Por ejemplo, Moisés advierte: "No añadiréis a la palabra que yo os mando ni disminuiréis de ella" (Dt. 4:2, ver 12:32). El último libro del canon neotestamentario termina con una advertencia aun más solemne: "Si alguno añade a estas cosas, Dios traerá sobre él las plagas que están escritas en este libro. Y si alguno quita las palabras del libro de esta profecía, Dios quitará su parte del libro de la vida(Ap. 22:18,19). Hablando acerca de los libros del Antiguo Testamento, Josefo afirma: " ... nadie ha sido tan osado como para agregarles nada a ellos, ni quitarles nada, ni cambiarles nada" (Contra Apión I, 8).

A través de los libros inspirados contenidos en el canon, Dios ha hablado. No habrá más revelación de doctrina ni necesitamos más. La iglesia de Cristo no precisa reveladores sino predicadores e intérpretes de la Palabra ya entregada.
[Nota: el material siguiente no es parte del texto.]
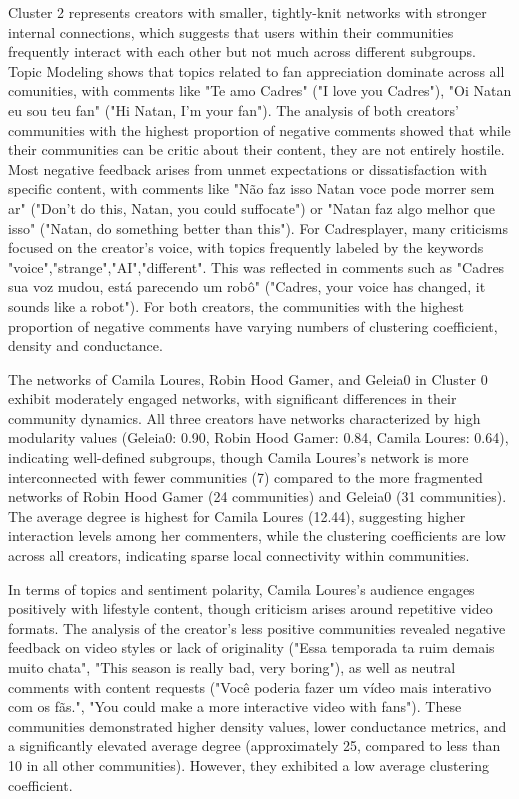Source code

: \documentclass[12pt]{article}
\begin{document}
Cluster 2 represents creators with smaller, tightly-knit networks with stronger internal connections,
which suggests that users within their communities frequently interact with each other but not much across
different subgroups. Topic Modeling shows that topics related to fan appreciation dominate across 
all comunities, with comments like "Te amo Cadres" ("I love you Cadres"), "Oi Natan eu sou teu fan"
("Hi Natan, I'm your fan"). 
The analysis of both creators' communities with the highest proportion of negative comments showed that
while their communities can be critic about their content, they are not entirely hostile.
Most negative feedback arises from unmet expectations or dissatisfaction with specific content, 
with comments like "Não faz isso Natan voce pode morrer sem ar" ("Don't do this, Natan, you could suffocate")
or "Natan faz algo melhor que isso" ("Natan, do something better than this"). 
For Cadresplayer, many criticisms focused on the creator's voice, with topics frequently labeled by
the keywords "voice","strange","AI","different". This was reflected in comments such as "Cadres sua voz 
mudou, está parecendo um robô" ("Cadres, your voice has changed, it sounds like a robot").
For both creators, the communities with the highest proportion of negative comments have varying numbers
of clustering coefficient, density and conductance.

The networks of Camila Loures, Robin Hood Gamer, and Geleia0 in Cluster 0 exhibit 
moderately engaged networks, with significant differences in their community dynamics. 
All three creators have networks characterized by high modularity values (Geleia0: 0.90, Robin Hood Gamer: 
0.84, Camila Loures: 0.64), indicating well-defined subgroups, though Camila Loures’s network is 
more interconnected with fewer communities (7) compared to the more fragmented networks of Robin Hood Gamer 
(24 communities) and Geleia0 (31 communities). 
The average degree is highest for Camila Loures (12.44), suggesting higher 
interaction levels among her commenters, while the clustering coefficients are low across all creators, 
indicating sparse local connectivity within communities. 

In terms of topics and sentiment polarity, Camila Loures's 
audience engages positively with lifestyle content, though criticism arises around repetitive 
video formats.
The analysis of the creator's less positive communities revealed negative feedback on 
video styles or lack of originality ("Essa temporada ta ruim demais muito chata", "This season is really bad, very boring"), 
as well as neutral comments with content requests ("Você poderia fazer um vídeo mais interativo com os fãs.", 
"You could make a more interactive video with fans").
These communities demonstrated higher density values, lower conductance metrics, and a significantly 
elevated average degree (approximately 25, compared to less than 10 in all other communities). 
However, they exhibited a low average clustering coefficient.
\end{document}
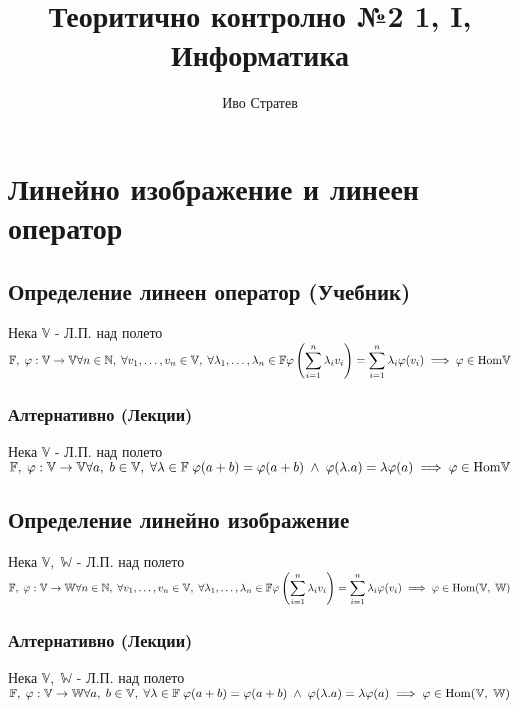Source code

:\documentclass{article}
\title{Теоритично контролно №2 1, I, Информатика}
\author{Иво Стратев}
\newcommand{\V}{\mathbb{V}}
\newcommand{\N}{\mathbb{N}}
\newcommand{\F}{\mathbb{F}}
\newcommand{\W}{\mathbb{W}}
\newcommand{\n}[1]{#1_1, \dots, #1_n}
\begin{document}
    \maketitle
    \section{Линейно изображение и линеен оператор}
    \subsection{Определение линеен оператор (Учебник)}
    Нека \(\V\) - Л.П. над полето \(\F, \; \varphi : \V \to \V \\\\
    \forall n \in \N, \; \forall \n{v} \in \V, \; \forall \n{\lambda} \in \F \\\\
    \varphi\left(\displaystyle\sum_{i = 1}^n \lambda_i v_i\right)
    = \displaystyle\sum_{i = 1}^n \lambda_i \varphi(v_i) \implies \varphi \in \mathrm{Hom}\V \)
    \subsubsection{Алтернативно (Лекции)}
    Нека \(\V\) - Л.П. над полето \(\F, \; \varphi : \V \to \V \\\\
    \forall a, \; b \in \V, \; \forall \lambda \in \F \;
    \varphi(a + b) = \varphi(a + b) \; \land \; \varphi(\lambda.a) = \lambda\varphi(a) \\\\
    \implies \varphi \in \mathrm{Hom}\V \)
    \subsection{Определение линейно изображение}
    Нека \(\V, \; \W\) - Л.П. над полето \(\F, \; \varphi : \V \to \W \\\\
    \forall n \in \N, \; \forall \n{v} \in \V, \; \forall \n{\lambda} \in \F \\\\
    \varphi\left(\displaystyle\sum_{i = 1}^n \lambda_i v_i\right)
    = \displaystyle\sum_{i = 1}^n \lambda_i \varphi(v_i) \implies \varphi \in \mathrm{Hom}(\V, \; \W) \)
    \subsubsection{Алтернативно (Лекции)}
    Нека \(\V, \; \W\) - Л.П. над полето \(\F, \; \varphi : \V \to \W \\\\
    \forall a, \; b \in \V, \; \forall \lambda \in \F \;
    \varphi(a + b) = \varphi(a + b) \; \land \; \varphi(\lambda.a) = \lambda\varphi(a) \\\\
    \implies \varphi \in \mathrm{Hom}(\V, \; \W) \)
\end{document}
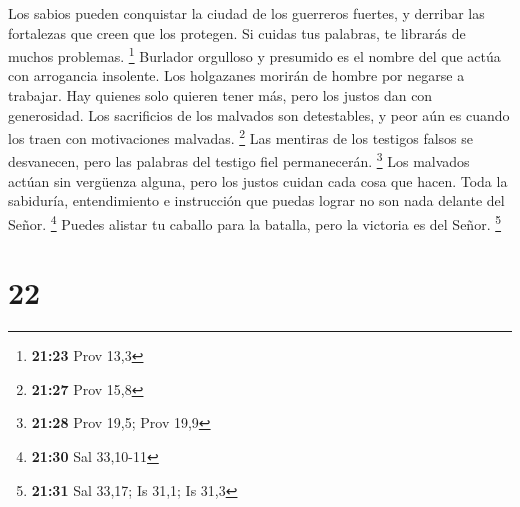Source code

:  Los sabios pueden conquistar la ciudad de los guerreros
fuertes, y derribar las fortalezas que creen que los protegen.
 Si cuidas tus palabras, te librarás de muchos problemas.
\footnote{\textbf{21:23} Prov 13,3}  Burlador orgulloso y
presumido es el nombre del que actúa con arrogancia insolente.
 Los holgazanes morirán de hombre por negarse a trabajar.
 Hay quienes solo quieren tener más, pero los justos dan
con generosidad.  Los sacrificios de los malvados son
detestables, y peor aún es cuando los traen con motivaciones malvadas.
\footnote{\textbf{21:27} Prov 15,8}  Las mentiras de los
testigos falsos se desvanecen, pero las palabras del testigo fiel
permanecerán. \footnote{\textbf{21:28} Prov 19,5; Prov 19,9}
 Los malvados actúan sin vergüenza alguna, pero los justos
cuidan cada cosa que hacen.  Toda la sabiduría,
entendimiento e instrucción que puedas lograr no son nada delante del
Señor. \footnote{\textbf{21:30} Sal 33,10-11}  Puedes
alistar tu caballo para la batalla, pero la victoria es del Señor.
\footnote{\textbf{21:31} Sal 33,17; Is 31,1; Is 31,3}

\hypertarget{section-21}{%
\section{22}\label{section-21}}


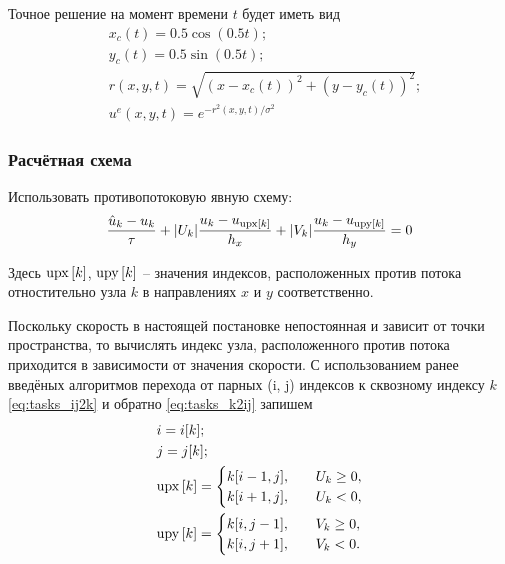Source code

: Точное решение на момент времени $t$ будет иметь вид
\begin{align*}
  	& x_c(t) =  0.5\cos(0.5 t); \\
    & y_c(t) =  0.5\sin(0.5 t); \\
    & r(x, y, t) = \sqrt{(x - x_c(t))^2 + (y - y_c(t))^2};  \\
    & u^e(x, y, t) = e^{-r^2(x, y, t)/\sigma^2}
\end{align*}


\subsubsection{Расчётная схема}

Использовать противопотоковую явную схему:
\begin{equation*}
    \frac{\hat u_k - u_k}{\tau}
        + |U_k| \frac{u_k - u_{{\mathrm{upx}\left[k\right]}}}{h_x}
        + |V_k| \frac{u_k - u_{{\mathrm{upy}\left[k\right]}}}{h_y} = 0
\end{equation*}

Здесь ${\mathrm{upx}\left[k\right]}$, ${\mathrm{upy}\left[k\right]}$ -- 
значения индексов, расположенных против потока
отностительно узла $k$ в направлениях $x$ и $y$ соответственно.

Поскольку скорость в настоящей постановке непостоянная и зависит от точки пространства,
то вычислять индекс узла, расположенного против потока
приходится в зависимости от значения скорости.
С использованием ранее введёных алгоритмов перехода
от парных (i, j) индексов к сквозному индексу $k$ \eqref{eq:tasks_ij2k} и обратно \eqref{eq:tasks_k2ij} запишем
\begin{align*}
    & i = i[k]; \\
    & j = j[k]; \\
    & {\mathrm{upx}\left[k\right]} = \begin{cases}
          k[i-1, j], & \quad U_k \geq 0, \\
          k[i+1, j], & \quad U_k < 0 ,\\
      \end{cases} \\
    & {\mathrm{upy}\left[k\right]} = \begin{cases}
          k[i, j-1], & \quad V_k \geq 0, \\
          k[i, j+1], & \quad V_k < 0.\\
      \end{cases}
\end{align*}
Una pregunta que no se puede pasar por alto es: ¿Qué ocurre con los escritos apostólicos que no han sobrevivido (por ejemplo la carta paulina a que se alude en 1 Co. 5:9)? Si aparecieran algunos escritos apostólicos, ¿tendrían derecho de ser incluidos en el canon? El erudito Everett F. Harrison responde a esta pregunta: "Es prudente aquí recurrir a la providencia de Dios que ha permitido la recuperación de muchos documentos antiguos, pero ninguno apostólico. Si el Nuevo Testamento ha sido suficiente, bajo la dirección de Dios, para la vida de la iglesia a lo largo de todos estos siglos, difícilmente necesitará ser suplementado después de tantos años. La pregunta es meramente hipotética".

La tarea de la iglesia en este tiempo y mientras Cristo no regrese, no es suspirar deseosa de nuevas revelaciones sino testificar de la salvación ya claramente revelada. Cuando Cristo regrese, la iglesia no tendrá más necesidad de la Biblia, y por ende no deberá preocuparse más por discernir lo canónico de lo apócrifo o espúreo. Pero mientras esto no ocurra, la iglesia debe recordar que ella nació aferrada a un canon, y en un sentido real le toca vivir continuamente aferrada a ese canon.

Sin dudas, podemos creer con toda seguridad que en el Antiguo y Nuevo Testamento tenemos ahora la plena revelación de Dios, que fue escrita y redactada bajo la directa inspiración del Espíritu Santo y que constituye la única e infalible palabra de Dios, distinta de todos los demás libros del mundo.

Cabe señalar que el principio de la canonicidad no puede ser por ningún motivo divorciado de la idea de la autoridad, en este caso de la autoridad divina, a pesar del hecho patente que las Escrituras fueron escritas por hombres. Tras la palabra escrita hay una tradición oral respecto a Jesucristo, y tras la tradición oral está la predicación apostólica, tras este testimonio apostólico se encuentra Cristo mismo. El Señor Jesucristo hizo dos cosas vitales en el proceso de canonización: autenticó el Antiguo Testamento y prometió la actividad del Espíritu Santo para hacer posible lo que llegó a ser el Nuevo Testamento. Es así que fundamentalmente Cristo es la clave de la canonicidad y el Espíritu Santo el instrumento principal para llevarla a cabo.